Chocolat, clown cubain, vedette du cirque français est mort il y a 100 ans. Avec l’anglais Georges Foottit, ils formaient le duo le plus comique de l’époque : le clown blanc autoritaire et l’auguste noir souffre-douleur.

Entretien de Foottit dans Excelsior en novembre 1917 et illustration des Mémoires de Foottit & Chocolat

 
 Mort de Chocolat
Chocolat est mort le 4 novembre 1917, à Bordeaux, pendant une tournée du Cirque Rancy. La presse parisienne l’annonce quelques jours plus tard (Le Matin, Le Petit Parisien, Le Rappel, le Journal des débats politiques et littéraires, Le Journal). Son âge est inconnu, 48 ou 51 ans selon les journaux. Foottit dans Excelsior mentionne un état civil imaginaire « Raphael Patodos » (repris par La Presse ou Le Gaulois).
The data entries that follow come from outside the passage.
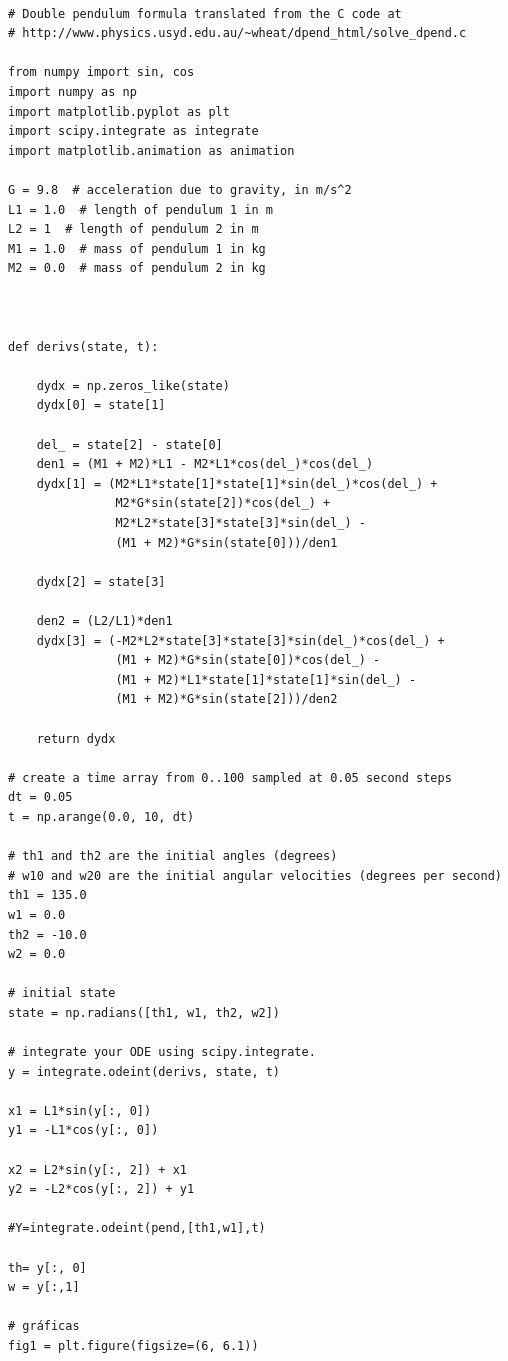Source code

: \documentclass[11pt,spanish]{article}
\begin{document}
\begin{lstlisting}

# Double pendulum formula translated from the C code at
# http://www.physics.usyd.edu.au/~wheat/dpend_html/solve_dpend.c

from numpy import sin, cos
import numpy as np
import matplotlib.pyplot as plt
import scipy.integrate as integrate
import matplotlib.animation as animation

G = 9.8  # acceleration due to gravity, in m/s^2
L1 = 1.0  # length of pendulum 1 in m
L2 = 1  # length of pendulum 2 in m
M1 = 1.0  # mass of pendulum 1 in kg
M2 = 0.0  # mass of pendulum 2 in kg

 
    
def derivs(state, t):

    dydx = np.zeros_like(state)
    dydx[0] = state[1]

    del_ = state[2] - state[0]
    den1 = (M1 + M2)*L1 - M2*L1*cos(del_)*cos(del_)
    dydx[1] = (M2*L1*state[1]*state[1]*sin(del_)*cos(del_) +
               M2*G*sin(state[2])*cos(del_) +
               M2*L2*state[3]*state[3]*sin(del_) -
               (M1 + M2)*G*sin(state[0]))/den1

    dydx[2] = state[3]

    den2 = (L2/L1)*den1
    dydx[3] = (-M2*L2*state[3]*state[3]*sin(del_)*cos(del_) +
               (M1 + M2)*G*sin(state[0])*cos(del_) -
               (M1 + M2)*L1*state[1]*state[1]*sin(del_) -
               (M1 + M2)*G*sin(state[2]))/den2

    return dydx

# create a time array from 0..100 sampled at 0.05 second steps
dt = 0.05
t = np.arange(0.0, 10, dt)

# th1 and th2 are the initial angles (degrees)
# w10 and w20 are the initial angular velocities (degrees per second)
th1 = 135.0
w1 = 0.0
th2 = -10.0
w2 = 0.0

# initial state
state = np.radians([th1, w1, th2, w2])

# integrate your ODE using scipy.integrate.
y = integrate.odeint(derivs, state, t)

x1 = L1*sin(y[:, 0])
y1 = -L1*cos(y[:, 0])

x2 = L2*sin(y[:, 2]) + x1
y2 = -L2*cos(y[:, 2]) + y1

#Y=integrate.odeint(pend,[th1,w1],t)

th= y[:, 0]
w = y[:,1]

# gráficas
fig1 = plt.figure(figsize=(6, 6.1))


\end{lstlisting}
\end{document}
Les Annales politiques et littéraires, avec un certain recul, compare le jeu de Foottit et Chocolat à « un assez joli tableau de la politique coloniale ». Il est vrai que le temps a passé et que Chocolat évoque déjà une époque lointaine.
 
Franc-Nohain écrit en 1907, pour les enfants, Les mémoires de Foottit & Chocolat, clowns, à la manière d’un conte de fées, ne recherchant pas l’exactitude des faits. L’historien Gérard Noiriel a publié ses recherches sur Chocolat en 2012, 2016 et encore en 2017. Il a écrit également le texte d’un spectacle, dont s’est librement inspiré Roschdy Zem dans son film. Il nous a raconté dans un entretien comment il a reconstitué une partie du parcours de Chocolat grâce à la presse numérisée de Gallica.
Chocolat, esclave cubain vendu à un marchand espagnol, est engagé comme domestique par un clown anglais Tony Grice. C’est avec lui qu’il arrive à Paris en octobre 1886 comme manœuvre. Le Figaro annonce la rentrée de Tony Grice au Nouveau Cirque « avec son nègre, son singe et son cochon ».
 
Le succès au Nouveau Cirque
C’est au Nouveau Cirque inauguré en février 1886 au 251, rue Saint-Honoré et dont la piste se transformait en piscine, que Chocolat se produira le plus longtemps. Tout d’abord dans des pantomimes : La Grenouillère début 1887, où on le voit sur l’affiche, puis dans La Féria de Séville, où il joue un picador dans une course de taureaux dont le comique est relevé par Jules Prével dans Le Figaro.
En mars 1888, il est en tête d’affiche avec La noce de Chocolat, bouffonnerie nautique, relayé par Le Figaro, Le Gaulois. Gil Blas qui en souligne le succès énorme, tout comme Le Tintamarre. Il est alors un artiste à part entière, et s’affranchit de Tony Grice, qui cherche un nouveau nègre (Le Matin). L’année suivante, Albert de Saint-Albin cite cette pantomine dans Les Sports à Paris, en relevant les influences américaines.
 

 
Chocolat reprend ensuite le rôle du toréador dans La Féria de Séville et dépasse alors son ancien maître Tony Grice selon Le Figaro : « le joyeux, le désopilant, l'inénarrable Chocolat ! Allez voir ce clown vertigineux jouer au Frascuelo... ». La célébrité de Chocolat est très visible dans la presse : c’est « le jeune premier du Nouveau Cirque » (L’Univers illustré), le clown favori des enfants (Le Gaulois) et une référence connue de tous. Ainsi, dans Le Gaulois, Alfred Capus titre un de ses articles « Chocolat député » pour dénoncer le cirque parlementaire.
L’année suivante, il joue dans Paris au galop (présenté par Jules Lemaître dans son feuilleton du Journal des débats, ainsi que dans Le Ménestrel, L’Univers illustré, Gil Blas ou Le Figaro). Il se produit aussi en duo avec Medrano. En 1890, il est à nouveau en tête d’affiche avec Les 28 jours de Chocolat (Gil Blas, La Lanterne, Les Annales politiques) et dessiné par Toulouse-Lautrec montant un cheval à cru.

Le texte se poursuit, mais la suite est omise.